Time to start over from square one. Right now, it sounds like you are not the most important thing in your pups life. So that's what you need to build on. EVERYTHING comes from you. Food needs to be worked for and hand-fed. Make her work for it by doing commands, tricks, etc. Toys need to be only brought out by you for play and then when play time is up, they need to be put up again. And you need to go back and re-train focus. Baby steps. Call the dog's name. When she looks at you, reward. Do that over and over until she's consistently looking at you when you call her name. Then, take it up a notch.. don't say anything to the dog, but watch carefully and as soon as she looks at you (unprompted), reward. Again, do consistently until she's repeatedly looking to you. Then, increase duration... Once she looks at you, have her hold it for a few seconds and then reward.. Slowly increase the duration. Eventually, you can move this outside and work on getting her attention outside with all of the smells and sounds and sights. Also, make it fun! Don't just give her a treat as a reward.. Instead, in the highest, most excited voice you can, PRAISE her and then give her the treat. You need to teach her that YOU are exciting and good things come from you! Also, play games with her.. For example, if she has a favorite toy, take her outside on a long leash (30 foot for example) and just take off running with her favorite toy. Make her chase you.. Then let her "win" the toy for a minute or two, maybe play some tug, and then take it back and take off again. This will build her drive to engage with you. 

Just a few tips.. Hope some of these help!


----------



## carmspack (Feb 2, 2011)

I don't think the issue is one of training or being stubborn. I think this dog has low to no pack instinct -- no interest in handler . It would be interesting to see the pedigree .


----------



## Merciel (Apr 25, 2013)

JanaeUlva said:


> I might add, that I myself have never encountered a "stubborn" dog. Usually when people describe their dog as stubborn, it turns out to be a relationship/communication problem with the handler. And since dogs don't communicate the same way as we humans do, it is not uncommon for people to feel their dog is being stubborn.


+1 to that.

I often think of something Suzanne Clothier wrote to the effect that a lot of times people think their dog is being "stubborn" when in fact what the dog would say (if the dog could say anything) would be closer to "I don't understand" or "I can't do that" or "why? that's boring." And if you can give your dog a good answer in response to those things, the problem of "stubbornness" magically evaporates.

With regard to the "boring" issue, I'll throw in a recommendation for Jane Killion's "When Pigs Fly," along with the other good books that have been suggested.
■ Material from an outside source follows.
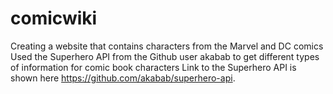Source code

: # comicwiki
Creating a website that contains characters from the Marvel and DC comics
Used the Superhero API from the Github user akabab to get different types of information for comic book characters
Link to the Superhero API is shown here https://github.com/akabab/superhero-api.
I am pretty well convinced that there is no GSD alive with less natural biddability than the average bull terrier, yet Killion has been able to title not one but several of the bloody-minded beasties in several different sports, and her tips have helped people compete with loads of "untraditional" breeds -- huskies, Malamutes, Akitas, bulldogs, you name it. MUCH bigger motivational challenges than GSDs. Her ideas are well worth adding to your toolbox.


----------



## Gsdsrgr8 (Feb 2, 2013)

I'm dealing with a very intelligent 7 1/2 month old working line male who knows his commands very well & will also try to ignore me &/or challenge me if I let him. We are on our 2nd trainer & she has helped me immensely. It isn't an issue of being stubborn but sometimes they just don't understand what you want them to do. The biggest thing in training for us, & I say us because I have had to learn how to work with Lucas, is consistency & a prong collar. Trust me, I was very reluctant to use it & part of me still is apprehensive but to be honest, once I learned how to use it correctly, it is much easier on him than a Martingale collar which for him, required several corrections & still did not give good response. The prong collar I purchased does not have sharp prongs & it tightens smoothly. I know this because I tried it on myself. Lucas now walks at heel & is much happier during our walks because he isn't pulling & choling himself & I'm not getting dragged & frustrated at the other end of the leash. When he sees his collar he knows that he is going to work & that in & of itself makes him happy. The corrections can be much gentler than with a Martingale & it gets the idea across much faster which equates not even needing to correct after a short time. I do suggest getting a trainer to work with you if you are thinking about using a prong collar. That way you will learn to use it correctly & not cause any ill effects for either of you. You still need to praise freely & often as the collar is a tool for training & not the be all & end all. Another thing that helped was tethering or keeping your pup on her leash & with you at all times even in your home. I also did that for a while & I still sometimes go back to it if I feel like Lucas has had a bit of a backslide, which does happen every few months. It's really not as bad as you might think. Lucas is completely different from my first GSD & once I realized that he needed to be trained differently everything started to fall into place. I hope I didn't offend anyone by suggesting a prong collar. I'm the most gentle person & I would never have even considered using the collar on my boy unless I felt it first & got proper training. Good luck with your girl &hang in there. She's going to be a great dog & a great friend.


----------



## G-burg (Nov 10, 2002)

> I don't think the issue is one of training or being stubborn. I think this dog has low to no pack instinct -- no interest in handler . It would be interesting to see the pedigree .


This too ^^ 

Along with what someone else said about no relationship with it's owner can cause some of the problems your seeing..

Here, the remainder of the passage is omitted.